Description of the task:
Your task is to filter the entries and copy every line containing the string "hosts".

Top of Given data

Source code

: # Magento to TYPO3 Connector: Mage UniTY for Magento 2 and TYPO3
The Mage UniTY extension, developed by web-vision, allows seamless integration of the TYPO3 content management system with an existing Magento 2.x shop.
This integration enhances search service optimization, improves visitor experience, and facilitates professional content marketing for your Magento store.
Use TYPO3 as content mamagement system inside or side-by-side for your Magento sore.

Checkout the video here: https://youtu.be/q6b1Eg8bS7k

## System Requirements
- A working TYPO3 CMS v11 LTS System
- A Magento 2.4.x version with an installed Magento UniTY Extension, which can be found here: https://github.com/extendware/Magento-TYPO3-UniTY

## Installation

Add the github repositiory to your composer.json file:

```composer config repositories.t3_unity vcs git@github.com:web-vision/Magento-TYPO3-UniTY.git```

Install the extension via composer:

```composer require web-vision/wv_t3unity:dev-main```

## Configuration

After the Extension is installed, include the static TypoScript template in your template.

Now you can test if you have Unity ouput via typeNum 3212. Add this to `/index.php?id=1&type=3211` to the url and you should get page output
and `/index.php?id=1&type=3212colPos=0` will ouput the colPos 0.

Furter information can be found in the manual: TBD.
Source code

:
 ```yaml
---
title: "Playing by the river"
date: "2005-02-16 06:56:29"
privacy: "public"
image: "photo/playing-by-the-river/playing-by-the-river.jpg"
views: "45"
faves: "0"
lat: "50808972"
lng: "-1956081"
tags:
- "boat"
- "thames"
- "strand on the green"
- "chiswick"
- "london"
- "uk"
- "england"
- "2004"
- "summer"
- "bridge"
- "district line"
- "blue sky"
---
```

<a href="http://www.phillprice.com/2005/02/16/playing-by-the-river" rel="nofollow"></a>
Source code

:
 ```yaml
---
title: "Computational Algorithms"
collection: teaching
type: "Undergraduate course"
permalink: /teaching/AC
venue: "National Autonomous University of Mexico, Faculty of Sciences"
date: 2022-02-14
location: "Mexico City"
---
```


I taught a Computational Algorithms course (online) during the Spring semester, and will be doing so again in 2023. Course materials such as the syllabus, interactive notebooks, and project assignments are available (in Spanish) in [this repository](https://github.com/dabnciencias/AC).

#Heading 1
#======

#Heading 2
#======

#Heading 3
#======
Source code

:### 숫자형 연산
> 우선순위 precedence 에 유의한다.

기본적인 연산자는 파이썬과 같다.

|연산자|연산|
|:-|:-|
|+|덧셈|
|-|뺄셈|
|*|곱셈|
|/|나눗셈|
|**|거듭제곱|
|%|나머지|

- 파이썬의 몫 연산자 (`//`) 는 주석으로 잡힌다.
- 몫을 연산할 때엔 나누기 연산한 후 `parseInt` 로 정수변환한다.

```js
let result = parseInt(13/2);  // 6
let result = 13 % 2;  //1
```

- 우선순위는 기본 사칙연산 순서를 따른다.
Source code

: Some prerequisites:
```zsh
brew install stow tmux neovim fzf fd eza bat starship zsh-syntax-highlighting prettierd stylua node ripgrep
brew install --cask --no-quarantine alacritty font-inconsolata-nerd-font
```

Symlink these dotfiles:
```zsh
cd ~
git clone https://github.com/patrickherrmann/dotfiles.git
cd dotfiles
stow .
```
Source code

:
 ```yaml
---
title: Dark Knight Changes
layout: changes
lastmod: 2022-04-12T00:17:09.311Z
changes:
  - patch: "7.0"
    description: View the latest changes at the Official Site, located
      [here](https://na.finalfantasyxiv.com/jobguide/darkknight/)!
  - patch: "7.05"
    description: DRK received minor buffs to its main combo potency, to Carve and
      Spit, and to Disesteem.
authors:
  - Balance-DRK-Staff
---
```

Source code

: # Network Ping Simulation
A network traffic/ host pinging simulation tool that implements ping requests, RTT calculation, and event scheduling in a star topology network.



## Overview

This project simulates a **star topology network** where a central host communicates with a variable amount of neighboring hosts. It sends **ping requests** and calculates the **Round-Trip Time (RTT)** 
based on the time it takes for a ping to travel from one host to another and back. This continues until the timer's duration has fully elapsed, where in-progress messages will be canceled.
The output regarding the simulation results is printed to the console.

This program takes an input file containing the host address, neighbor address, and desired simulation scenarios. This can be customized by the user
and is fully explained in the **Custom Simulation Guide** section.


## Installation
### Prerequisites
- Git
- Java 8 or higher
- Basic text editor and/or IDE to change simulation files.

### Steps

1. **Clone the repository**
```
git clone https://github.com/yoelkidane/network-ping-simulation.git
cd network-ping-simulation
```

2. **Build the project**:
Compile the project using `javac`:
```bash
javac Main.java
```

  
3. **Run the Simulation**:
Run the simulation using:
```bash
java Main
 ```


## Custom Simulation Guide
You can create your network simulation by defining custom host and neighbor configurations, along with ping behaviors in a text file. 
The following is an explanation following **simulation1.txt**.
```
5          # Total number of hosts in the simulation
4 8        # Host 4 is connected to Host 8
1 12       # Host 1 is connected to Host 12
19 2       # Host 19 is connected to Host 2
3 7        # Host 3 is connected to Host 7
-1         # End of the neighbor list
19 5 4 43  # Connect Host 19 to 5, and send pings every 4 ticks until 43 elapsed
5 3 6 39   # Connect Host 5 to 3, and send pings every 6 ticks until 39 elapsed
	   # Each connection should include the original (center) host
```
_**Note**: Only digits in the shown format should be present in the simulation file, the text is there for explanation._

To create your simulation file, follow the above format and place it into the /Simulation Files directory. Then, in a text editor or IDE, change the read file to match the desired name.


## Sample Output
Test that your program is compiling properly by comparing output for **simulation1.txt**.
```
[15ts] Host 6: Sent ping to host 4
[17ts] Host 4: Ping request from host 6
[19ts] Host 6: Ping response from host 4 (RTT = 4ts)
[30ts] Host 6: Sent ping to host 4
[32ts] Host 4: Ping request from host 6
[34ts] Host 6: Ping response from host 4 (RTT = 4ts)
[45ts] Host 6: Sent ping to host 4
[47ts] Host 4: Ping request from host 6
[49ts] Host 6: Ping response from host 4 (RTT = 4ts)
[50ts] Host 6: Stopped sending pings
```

Bottom of Given data

Written response:
This project simulates a **star topology network** where a central host communicates with a variable amount of neighboring hosts. It sends **ping requests** and calculates the **Round-Trip Time (RTT)** 
5          # Total number of hosts in the simulation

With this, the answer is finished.